Short Stories

Ombudsman

September 05, 1993|By ERNEST F. IMHOFF

It's a day for short newspaper stories, one paragraph each and no elaborate documentation. As Ross Perot tells nosy reporters who want to see his economic plan, "If I had known you wanted that, I would have brought my charts."

* In a box showing what else the Orioles $173 million price tag could buy, The Sun listed National Premium beer at what amounted to $6,500 a case. The good-natured brewery sent The Sun a free case of beer with a bill for $6,500 and a discount of $6,500. The Sun doesn't like to accept gifts like that, so the beer was auctioned off inside and the winning $12 bid was donated to Our Daily Bread, a soup kitchen for the homeless. Meanwhile, The Sun corrected its error by saying that National Premium was actually $6.50 a case. That was also wrong, just over half of the going price of National Premium.

* A mouse was found Aug. 10 running around the room where phone solicitors take ads for Sun death notices. The mouse was killed. A feeling of silliness crept into the room, and someone typed up a death notice for the mouse, listing Minnie Mouse and other survivors. The employees quickly killed the death notice. The employees forgot, however, that the computer automatically had taken the name of the deceased and put it in an alphabetized list of all the death notices to be published the next day. The Sun appeared the next morning with "Mouse, Mickey" listed under "M." More than 60 angry readers called. The Sun apologized in the paper and on TV for the prank. But a malicious act of sabotage or disrespect it was not.

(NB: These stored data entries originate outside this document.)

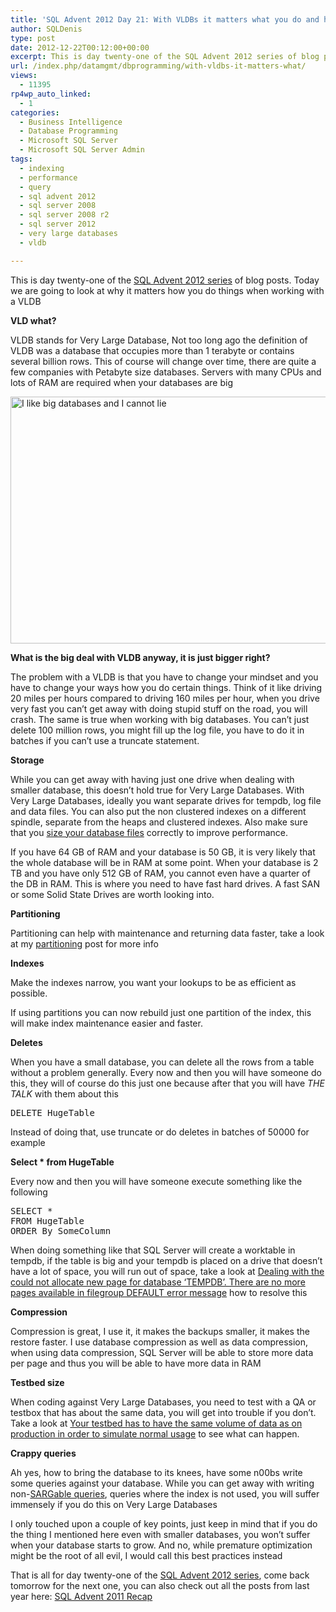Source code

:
 ```yaml
---
title: 'SQL Advent 2012 Day 21: With VLDBs it matters what you do and how you do it'
author: SQLDenis
type: post
date: 2012-12-22T00:12:00+00:00
excerpt: This is day twenty-one of the SQL Advent 2012 series of blog posts. Today we are going to look at Very Large Databases
url: /index.php/datamgmt/dbprogramming/with-vldbs-it-matters-what/
views:
  - 11395
rp4wp_auto_linked:
  - 1
categories:
  - Business Intelligence
  - Database Programming
  - Microsoft SQL Server
  - Microsoft SQL Server Admin
tags:
  - indexing
  - performance
  - query
  - sql advent 2012
  - sql server 2008
  - sql server 2008 r2
  - sql server 2012
  - very large databases
  - vldb

---
```

This is day twenty-one of the [SQL Advent 2012 series][1] of blog posts. Today we are going to look at why it matters how you do things when working with a VLDB 

**VLD what?**
  
VLDB stands for Very Large Database, Not too long ago the definition of VLDB was a database that occupies more than 1 terabyte or contains several billion rows. This of course will change over time, there are quite a few companies with Petabyte size databases. Servers with many CPUs and lots of RAM are required when your databases are big

<div class="image_block">
  <a href="/wp-content/uploads/blogs/DataMgmt/Denis/ADvent/SQLServerCPUandRAM.jpg?mtime=1356141722"><img alt="I like big databases and I cannot lie" title ="I like big databases and I cannot lie" src="/wp-content/uploads/blogs/DataMgmt/Denis/ADvent/SQLServerCPUandRAM.jpg?mtime=1356141722" width="582" height="395" /></a>
</div>

**What is the big deal with VLDB anyway, it is just bigger right?**
  
The problem with a VLDB is that you have to change your mindset and you have to change your ways how you do certain things. Think of it like driving 20 miles per hours compared to driving 160 miles per hour, when you drive very fast you can&#8217;t get away with doing stupid stuff on the road, you will crash. The same is true when working with big databases. You can&#8217;t just delete 100 million rows, you might fill up the log file, you have to do it in batches if you can&#8217;t use a truncate statement.

**Storage**
  
While you can get away with having just one drive when dealing with smaller database, this doesn&#8217;t hold true for Very Large Databases. With Very Large Databases, ideally you want separate drives for tempdb, log file and data files. You can also put the non clustered indexes on a different spindle, separate from the heaps and clustered indexes. Also make sure that you [size your database files][2] correctly to improve performance.
  
If you have 64 GB of RAM and your database is 50 GB, it is very likely that the whole database will be in RAM at some point. When your database is 2 TB and you have only 512 GB of RAM, you cannot even have a quarter of the DB in RAM. This is where you need to have fast hard drives. A fast SAN or some Solid State Drives are worth looking into.

**Partitioning**
  
Partitioning can help with maintenance and returning data faster, take a look at my [partitioning][3] post for more info

**Indexes**
  
Make the indexes narrow, you want your lookups to be as efficient as possible.
  
If using partitions you can now rebuild just one partition of the index, this will make index maintenance easier and faster.

**Deletes**
  
When you have a small database, you can delete all the rows from a table without a problem generally. Every now and then you will have someone do this, they will of course do this just one because after that you will have _THE TALK_ with them about this

<pre>DELETE HugeTable</pre>

Instead of doing that, use truncate or do deletes in batches of 50000 for example

**Select * from HugeTable**
  
Every now and then you will have someone execute something like the following

<pre>SELECT * 
FROM HugeTable
ORDER By SomeColumn</pre>

When doing something like that SQL Server will create a worktable in tempdb, if the table is big and your tempdb is placed on a drive that doesn&#8217;t have a lot of space, you will run out of space, take a look at [Dealing with the could not allocate new page for database &#8216;TEMPDB&#8217;. There are no more pages available in filegroup DEFAULT error message][4] how to resolve this

**Compression**
  
Compression is great, I use it, it makes the backups smaller, it makes the restore faster. I use database compression as well as data compression, when using data compression, SQL Server will be able to store more data per page and thus you will be able to have more data in RAM

**Testbed size**
  
When coding against Very Large Databases, you need to test with a QA or testbox that has about the same data, you will get into trouble if you don&#8217;t. Take a look at [Your testbed has to have the same volume of data as on production in order to simulate normal usage][5] to see what can happen.

**Crappy queries**
  
Ah yes, how to bring the database to its knees, have some n00bs write some queries against your database. While you can get away with writing non-[SARGable queries][6], queries where the index is not used, you will suffer immensely if you do this on Very Large Databases

I only touched upon a couple of key points, just keep in mind that if you do the thing I mentioned here even with smaller databases, you won&#8217;t suffer when your database starts to grow. And no, while premature optimization might be the root of all evil, I would call this best practices instead

That is all for day twenty-one of the [SQL Advent 2012 series][1], come back tomorrow for the next one, you can also check out all the posts from last year here: [SQL Advent 2011 Recap][7]

 [1]: /index.php/DataMgmt/DBProgramming/sql-advent-2012-here-is
 [2]: /index.php/DataMgmt/DBAdmin/MSSQLServerAdmin/sizing-database-files
 [3]: /index.php/DataMgmt/DataDesign/sql-advent-2011-day-3
 [4]: /index.php/DataMgmt/DataDesign/could-not-allocate-new-page-for-database
 [5]: /index.php/DataMgmt/DataDesign/your-testbed-has-to-have-the-same-volume
 [6]: /index.php/DataMgmt/DBProgramming/sargable-queries
 [7]: /index.php/DataMgmt/DataDesign/sql-advent-2011-recap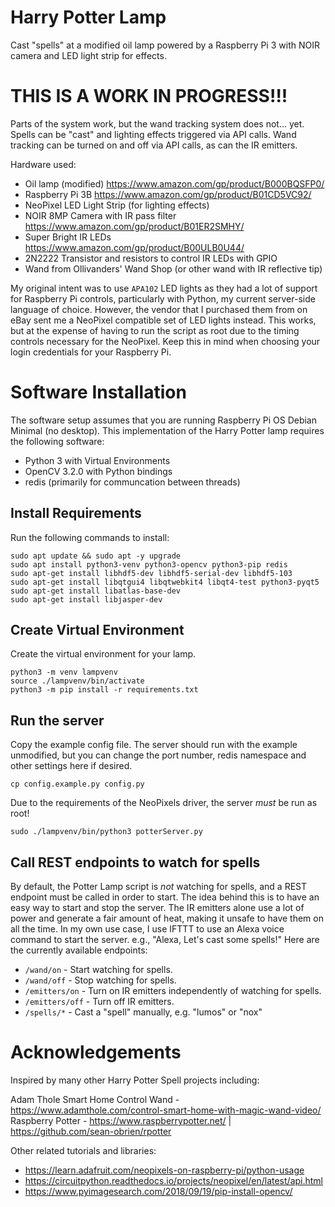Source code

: # Harry Potter Lamp
Cast "spells" at a modified oil lamp powered by a Raspberry Pi 3 with NOIR 
camera and LED light strip for effects.

# THIS IS A WORK IN PROGRESS!!!
Parts of the system work, but the wand tracking system does not... yet.
Spells can be "cast" and lighting effects triggered via API calls.  Wand
tracking can be turned on and off via API calls, as can the IR emitters.

Hardware used:
* Oil lamp (modified) https://www.amazon.com/gp/product/B000BQSFP0/
* Raspberry Pi 3B https://www.amazon.com/gp/product/B01CD5VC92/
* NeoPixel LED Light Strip (for lighting effects)
* NOIR 8MP Camera with IR pass filter https://www.amazon.com/gp/product/B01ER2SMHY/
* Super Bright IR LEDs https://www.amazon.com/gp/product/B00ULB0U44/
* 2N2222 Transistor and resistors to control IR LEDs with GPIO
* Wand from Ollivanders' Wand Shop (or other wand with IR reflective tip)

My original intent was to use `APA102` LED lights as they had a lot of support
for Raspberry Pi controls, particularly with Python, my current server-side
language of choice.  However, the vendor that I purchased them from on eBay
sent me a NeoPixel compatible set of LED lights instead.  This works, but at
the expense of having to run the script as root due to the timing controls
necessary for the NeoPixel.  Keep this in mind when choosing your login
credentials for your Raspberry Pi.

# Software Installation

The software setup assumes that you are running Raspberry Pi OS Debian Minimal
(no desktop).  This implementation of the Harry Potter lamp requires the
following software:

* Python 3 with Virtual Environments
* OpenCV 3.2.0 with Python bindings
* redis (primarily for communcation between threads)

## Install Requirements

Run the following commands to install:

```
sudo apt update && sudo apt -y upgrade
sudo apt install python3-venv python3-opencv python3-pip redis
sudo apt-get install libhdf5-dev libhdf5-serial-dev libhdf5-103
sudo apt-get install libqtgui4 libqtwebkit4 libqt4-test python3-pyqt5
sudo apt-get install libatlas-base-dev
sudo apt-get install libjasper-dev
```

## Create Virtual Environment

Create the virtual environment for your lamp.

```
python3 -m venv lampvenv
source ./lampvenv/bin/activate
python3 -m pip install -r requirements.txt
```

## Run the server
Copy the example config file.  The server should run with the example 
unmodified, but you can change the port number, redis namespace and other
settings here if desired.

```
cp config.example.py config.py
```

Due to the requirements of the NeoPixels driver, the server _must_ be run as 
root!

```
sudo ./lampvenv/bin/python3 potterServer.py
```

## Call REST endpoints to watch for spells
By default, the Potter Lamp script is _not_ watching for spells, and a REST 
endpoint must be called in order to start.  The idea behind this is to have an
easy way to start and stop the server.  The IR emitters alone use a lot of
power and generate a fair amount of heat, making it unsafe to have them on all
the time.  In my own use case, I use IFTTT to use an Alexa voice command to
start the server. e.g., "Alexa, Let's cast some spells!"  Here are the
currently available endpoints:

* `/wand/on` - Start watching for spells.
* `/wand/off` - Stop watching for spells.
* `/emitters/on` - Turn on IR emitters independently of watching for spells.
* `/emitters/off` - Turn off IR emitters.
* `/spells/*` - Cast a "spell" manually, e.g. "lumos" or "nox"


# Acknowledgements
Inspired by many other Harry Potter Spell projects including:

Adam Thole Smart Home Control Wand - https://www.adamthole.com/control-smart-home-with-magic-wand-video/
Raspberry Potter - https://www.raspberrypotter.net/ | https://github.com/sean-obrien/rpotter

Other related tutorials and libraries:
* https://learn.adafruit.com/neopixels-on-raspberry-pi/python-usage
* https://circuitpython.readthedocs.io/projects/neopixel/en/latest/api.html
* https://www.pyimagesearch.com/2018/09/19/pip-install-opencv/
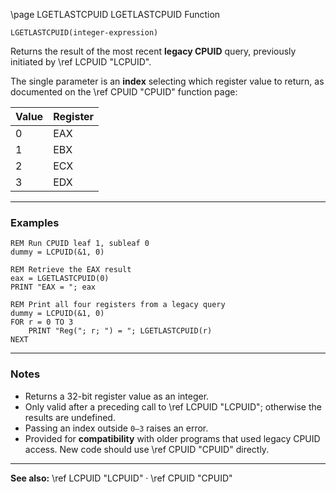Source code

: \page LGETLASTCPUID LGETLASTCPUID Function

```basic
LGETLASTCPUID(integer-expression)
```

Returns the result of the most recent **legacy CPUID** query, previously initiated by \ref LCPUID "LCPUID".

The single parameter is an **index** selecting which register value to return, as documented on the \ref CPUID "CPUID" function page:

| Value | Register |
| ----- | -------- |
| 0     | EAX      |
| 1     | EBX      |
| 2     | ECX      |
| 3     | EDX      |

---

### Examples

```basic
REM Run CPUID leaf 1, subleaf 0
dummy = LCPUID(&1, 0)

REM Retrieve the EAX result
eax = LGETLASTCPUID(0)
PRINT "EAX = "; eax
```

```basic
REM Print all four registers from a legacy query
dummy = LCPUID(&1, 0)
FOR r = 0 TO 3
    PRINT "Reg("; r; ") = "; LGETLASTCPUID(r)
NEXT
```

---

### Notes

* Returns a 32-bit register value as an integer.
* Only valid after a preceding call to \ref LCPUID "LCPUID"; otherwise the results are undefined.
* Passing an index outside `0–3` raises an error.
* Provided for **compatibility** with older programs that used legacy CPUID access. New code should use \ref CPUID "CPUID" directly.

---

**See also:**
\ref LCPUID "LCPUID" · \ref CPUID "CPUID"
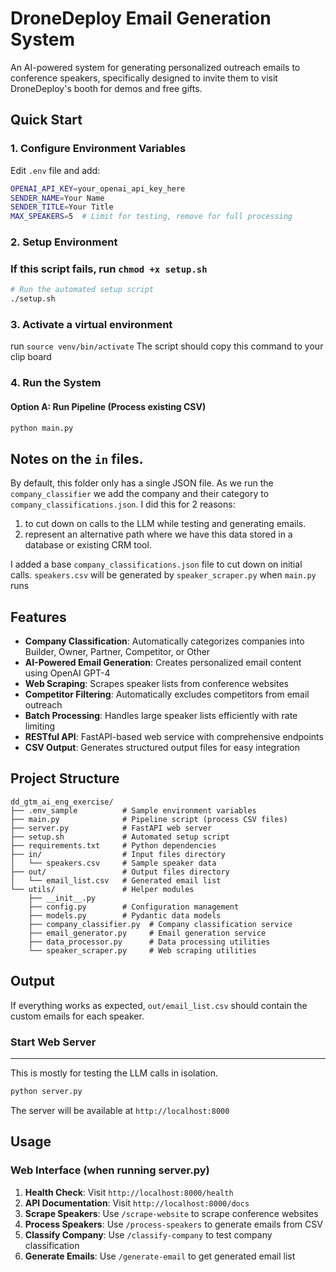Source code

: # DroneDeploy Email Generation System

An AI-powered system for generating personalized outreach emails to conference speakers, specifically designed to invite them to visit DroneDeploy's booth for demos and free gifts.

## Quick Start

### 1. Configure Environment Variables

Edit `.env` file and add:
```bash
OPENAI_API_KEY=your_openai_api_key_here
SENDER_NAME=Your Name
SENDER_TITLE=Your Title
MAX_SPEAKERS=5  # Limit for testing, remove for full processing
```
### 2. Setup Environment
### If this script fails, run `chmod +x setup.sh`

```bash
# Run the automated setup script
./setup.sh

```

### 3. Activate a virtual environment
run `source venv/bin/activate`
The script should copy this command to your clip board

### 4. Run the System

#### Option A: Run Pipeline (Process existing CSV)
```bash
python main.py
```

## Notes on the `in` files. 
By default, this folder only has a single JSON file. As we run the `company_classifier` we add the company and their category to `company_classifications.json`. I did this for 2 reasons: 
  1. to cut down on calls to the LLM while testing and generating emails.
  2. represent an alternative path where we have this data stored in a database or existing CRM tool.

I added a base `company_classifications.json` file to cut down on initial calls. `speakers.csv` will be generated by `speaker_scraper.py` when `main.py` runs 


## Features

- **Company Classification**: Automatically categorizes companies into Builder, Owner, Partner, Competitor, or Other
- **AI-Powered Email Generation**: Creates personalized email content using OpenAI GPT-4
- **Web Scraping**: Scrapes speaker lists from conference websites
- **Competitor Filtering**: Automatically excludes competitors from email outreach
- **Batch Processing**: Handles large speaker lists efficiently with rate limiting
- **RESTful API**: FastAPI-based web service with comprehensive endpoints
- **CSV Output**: Generates structured output files for easy integration

## Project Structure

```
dd_gtm_ai_eng_exercise/
├── .env_sample          # Sample environment variables
├── main.py              # Pipeline script (process CSV files)
├── server.py            # FastAPI web server
├── setup.sh             # Automated setup script
├── requirements.txt     # Python dependencies
├── in/                  # Input files directory
│   └── speakers.csv     # Sample speaker data
├── out/                 # Output files directory
│   └── email_list.csv   # Generated email list
└── utils/               # Helper modules
    ├── __init__.py
    ├── config.py        # Configuration management
    ├── models.py        # Pydantic data models
    ├── company_classifier.py  # Company classification service
    ├── email_generator.py     # Email generation service
    ├── data_processor.py      # Data processing utilities
    └── speaker_scraper.py     # Web scraping utilities
```

## Output
If everything works as expected, `out/email_list.csv` should contain the custom emails for each speaker.

### Start Web Server 
---
This is mostly for testing the LLM calls in isolation.
```bash
python server.py
```

The server will be available at `http://localhost:8000`

## Usage

### Web Interface (when running server.py)

1. **Health Check**: Visit `http://localhost:8000/health`
2. **API Documentation**: Visit `http://localhost:8000/docs`
3. **Scrape Speakers**: Use `/scrape-website` to scrape conference websites
4. **Process Speakers**: Use `/process-speakers` to generate emails from CSV
5. **Classify Company**: Use `/classify-company` to test company classification
5. **Generate Emails**: Use `/generate-email` to get generated email list
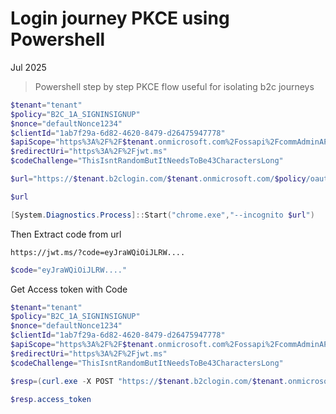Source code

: # Login journey PKCE using Powershell

Jul 2025

> Powershell step by step PKCE flow useful for isolating b2c journeys 

```Powershell 
$tenant="tenant"
$policy="B2C_1A_SIGNINSIGNUP"
$nonce="defaultNonce1234"
$clientId="1ab7f29a-6d82-4620-8479-d26475947778"
$apiScope="https%3A%2F%2F$tenant.onmicrosoft.com%2Fossapi%2FcommAdminAPI"
$redirectUri="https%3A%2F%2Fjwt.ms"
$codeChallenge="ThisIsntRandomButItNeedsToBe43CharactersLong"

$url="https://$tenant.b2clogin.com/$tenant.onmicrosoft.com/$policy/oauth2/v2.0/authorize?client_id=$clientId&response_type=code&response_mode=query&redirect_uri=$redirectUri&scope=offline_access%20$apiScope&code_challenge=$codeChallenge"

$url

[System.Diagnostics.Process]::Start("chrome.exe","--incognito $url")
```

Then Extract code from url

```
https://jwt.ms/?code=eyJraWQiOiJLRW....
```

```Powershell 
$code="eyJraWQiOiJLRW...."
```

Get Access token with Code 

```Powershell 
$tenant="tenant"
$policy="B2C_1A_SIGNINSIGNUP"
$nonce="defaultNonce1234"
$clientId="1ab7f29a-6d82-4620-8479-d26475947778"
$apiScope="https%3A%2F%2F$tenant.onmicrosoft.com%2Fossapi%2FcommAdminAPI"
$redirectUri="https%3A%2F%2Fjwt.ms"
$codeChallenge="ThisIsntRandomButItNeedsToBe43CharactersLong"

$resp=(curl.exe -X POST "https://$tenant.b2clogin.com/$tenant.onmicrosoft.com/$policy/oauth2/v2.0/token" -H "Content-Type: application/x-www-form-urlencoded" -d "grant_type=authorization_code" -d "client_id=$clientId" -d "scope=offline_access $apiScope" -d "code=$code" -d "redirect_uri=$redirectUri" -d "code_verifier=$codeChallenge") | ConvertFrom-Json

$resp.access_token
```
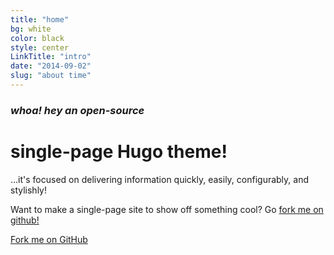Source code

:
 ```yaml
---
title: "home"
bg: white
color: black
style: center
LinkTitle: "intro"
date: "2014-09-02"
slug: "about time"
---
```



<h3 class="text-purple"><em>whoa! hey an open-source</em></h3>

<span class="fa-stack subtlecircle" style="font-size:100px; background:rgba(255,166,0,0.1)">
  <i class="fa fa-circle fa-stack-2x text-white"></i>
  <i class="fa fa-rocket fa-stack-1x text-purple"></i>
</span>


<h1 class="text-purple">single-page Hugo theme!</h1>


…it's focused on delivering information quickly, easily, configurably, and stylishly!

Want to make a single-page site to show off something cool? Go [fork me on github!](https://github.com/jetpax/SinglePaged)

<span id="forkongithub">
  <a href="{{ site.source_link }}" class="bg-purple">
    Fork me on GitHub
  </a>
</span>



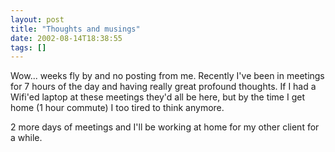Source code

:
 ```yaml
---
layout: post
title: "Thoughts and musings"
date: 2002-08-14T18:38:55
tags: []
---
```


Wow... weeks fly by and no posting from me. Recently I've been in meetings for 7 hours of the day and having really great profound thoughts. If I had a Wifi'ed laptop at these meetings they'd all be here, but by the time I get home (1 hour commute) I too tired to think anymore.

2 more days of meetings and I'll be working at home for my other client for a while.
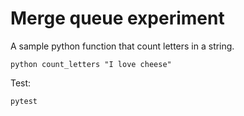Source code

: # Merge queue experiment

A sample python function that count letters in a string.

```
python count_letters "I love cheese"
```

Test:

```
pytest
```
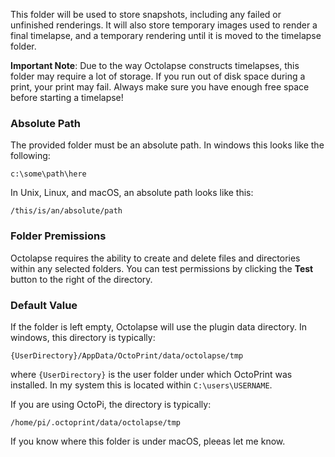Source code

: This folder will be used to store snapshots, including any failed or unfinished renderings.  It will also store temporary images used to render a final timelapse, and a temporary rendering until it is moved to the timelapse folder.

**Important Note**: Due to the way Octolapse constructs timelapses, this folder may require a lot of storage.  If you run out of disk space during a print, your print may fail.  Always make sure you have enough free space before starting a timelapse!

### Absolute Path
The provided folder must be an absolute path.  In windows this looks like the following:

```
c:\some\path\here
```

In Unix, Linux, and macOS, an absolute path looks like this:
```
/this/is/an/absolute/path
```

### Folder Premissions
Octolapse requires the ability to create and delete files and directories within any selected folders.  You can test permissions by clicking the **Test** button to the right of the directory.

### Default Value
If the folder is left empty, Octolapse will use the plugin data directory.  In windows, this directory is typically:

```
{UserDirectory}/AppData/OctoPrint/data/octolapse/tmp
```
where ```{UserDirectory}``` is the user folder under which OctoPrint was installed.  In my system this is located within ```C:\users\USERNAME```.

If you are using OctoPi, the directory is typically:

```
/home/pi/.octoprint/data/octolapse/tmp
```

If you know where this folder is under macOS, pleeas let me know.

* Ruth Brown, of Baltimore, called up last month and said, "There's so much bad news. . . . It's too easy to find. Please write stories that lift people up." Like what? "My daughter was delivered by a doctor 30 years ago. They later became friendly. Because of that friendship, she decided to become an obstetrician. Now she's Nancy Holt-Brown, just graduated from the Johns Hopkins School of Medicine and will join his practice." The mother was right. It made a nice Sun story a couple weeks later. Many friends congratulated the family.

* Readers have intriguing ideas. Victor H. Block, an 80-year-old Baltimorean who still smacks tennis balls and badminton birdies, said The Sun could fit in more stories and sharpen its writing by cutting out unneeded words. One of several examples: "Clinton . . . is not expected back at the White House" (strike "back"). Another reader said beware of reporters with little notebooks: the word "libel" was Latin for "little book;" when Romans trashed opponents, they published nasty statements in little pamphlets.

* We once knew a guy who grew up in Highlandtown, had never been to Towson and had no plans to go ("I have no business there"). Many people don't know where local neighborhoods are. The Sun recently misplaced a Snow Hill inn in Western Maryland before moving it to the correct Eastern Shore. The Geezers, a weekly gathering of Sun alumni, enjoy their old paper but think the current staff's local geographic knowledge is sometimes wanting. They argue: Make geography as important as politically correct topics such as gender, race and religion.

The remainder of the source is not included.